# [PROBLEM DETAILS]
The response should contain only those lines of the entries below that include the string "begin".

[Document images with source code]
········
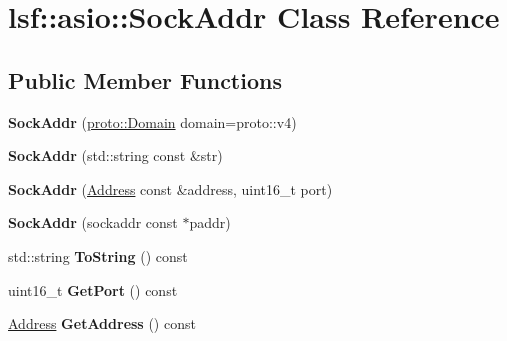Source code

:\hypertarget{classlsf_1_1asio_1_1SockAddr}{
\section{lsf::asio::SockAddr Class Reference}
\label{classlsf_1_1asio_1_1SockAddr}
}
\subsection*{Public Member Functions}
\begin{DoxyCompactItemize}
\item 
\hypertarget{classlsf_1_1asio_1_1SockAddr_aea1bbbd8a7422c048e1ffc76a7fda352}{
{\bfseries SockAddr} (\hyperlink{classlsf_1_1asio_1_1proto_1_1Domain}{proto::Domain} domain=proto::v4)}
\label{classlsf_1_1asio_1_1SockAddr_aea1bbbd8a7422c048e1ffc76a7fda352}

\item 
\hypertarget{classlsf_1_1asio_1_1SockAddr_a321d7e79df0fc0102dba4b19aaacdc0b}{
{\bfseries SockAddr} (std::string const \&str)}
\label{classlsf_1_1asio_1_1SockAddr_a321d7e79df0fc0102dba4b19aaacdc0b}

\item 
\hypertarget{classlsf_1_1asio_1_1SockAddr_a77c0fe31ca978859ed798e751a97f700}{
{\bfseries SockAddr} (\hyperlink{classlsf_1_1asio_1_1Address}{Address} const \&address, uint16\_\-t port)}
\label{classlsf_1_1asio_1_1SockAddr_a77c0fe31ca978859ed798e751a97f700}

\item 
\hypertarget{classlsf_1_1asio_1_1SockAddr_ab9e989b96e5235081ebb7d6a9412fbe3}{
{\bfseries SockAddr} (sockaddr const $\ast$paddr)}
\label{classlsf_1_1asio_1_1SockAddr_ab9e989b96e5235081ebb7d6a9412fbe3}

\item 
\hypertarget{classlsf_1_1asio_1_1SockAddr_a604abd8a96b80017eaf0b9e18c7a3705}{
std::string {\bfseries ToString} () const }
\label{classlsf_1_1asio_1_1SockAddr_a604abd8a96b80017eaf0b9e18c7a3705}

\item 
\hypertarget{classlsf_1_1asio_1_1SockAddr_a65eabf4c5f172a24a4da94749a09e404}{
uint16\_\-t {\bfseries GetPort} () const }
\label{classlsf_1_1asio_1_1SockAddr_a65eabf4c5f172a24a4da94749a09e404}

\item 
\hypertarget{classlsf_1_1asio_1_1SockAddr_a6c9941736b4aaaa25b46599b9eedc313}{
\hyperlink{classlsf_1_1asio_1_1Address}{Address} {\bfseries GetAddress} () const }
\label{classlsf_1_1asio_1_1SockAddr_a6c9941736b4aaaa25b46599b9eedc313}


\end{DoxyCompactItemize}
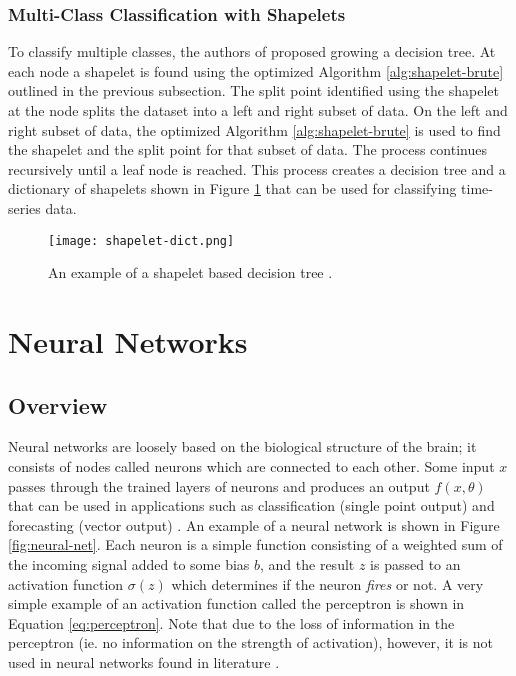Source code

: \subsubsection{Multi-Class Classification with Shapelets}
To classify multiple classes, the authors of \cite{yeTimeSeriesShapelets2009} proposed growing a decision tree. At each node a shapelet is found using the optimized Algorithm \ref{alg:shapelet-brute} outlined in the previous subsection. The split point identified using the shapelet at the node splits the dataset into a left and right subset of data. On the left and right subset of data, the optimized Algorithm \ref{alg:shapelet-brute} is used to find the shapelet and the split point for that subset of data. The process continues recursively until a leaf node is reached. This process creates a decision tree and a dictionary of shapelets shown in Figure \ref{fig:shapelet-dictionary} that can be used for classifying time-series data.

\begin{figure}[ht]
    \centering
    \texttt{[image: shapelet-dict.png]}
    \caption{An example of a shapelet based decision tree \cite{yeTimeSeriesShapelets2009}.}
    \label{fig:shapelet-dictionary}
\end{figure}

\section{Neural Networks}
\subsection{Overview}
Neural networks are loosely based on the biological structure of the brain; it consists of nodes called neurons which are connected to each other. Some input $x$ passes through the trained layers of neurons and produces an output $f(x,\theta)$ that can be used in applications such as classification (single point output) and forecasting (vector output) \cite{robertsPrinciplesDeepLearning2022b}. An example of a neural network is shown in Figure \ref{fig:neural-net}. Each neuron is a simple function consisting of a weighted sum of the incoming signal added to some bias $b$, and the result $z$ is passed to an activation function $\sigma(z)$ which determines if the neuron \textit{fires} or not. A very simple example of an activation function called the perceptron is shown in Equation \ref{eq:perceptron}. Note that due to the loss of information in the perceptron (ie. no information on the strength of activation), however, it is not used in neural networks found in literature \cite{robertsPrinciplesDeepLearning2022b}.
········
# [EXERCISE RESPONSE]
\begin{DoxyCompactItemize}
\begin{figure}[ht]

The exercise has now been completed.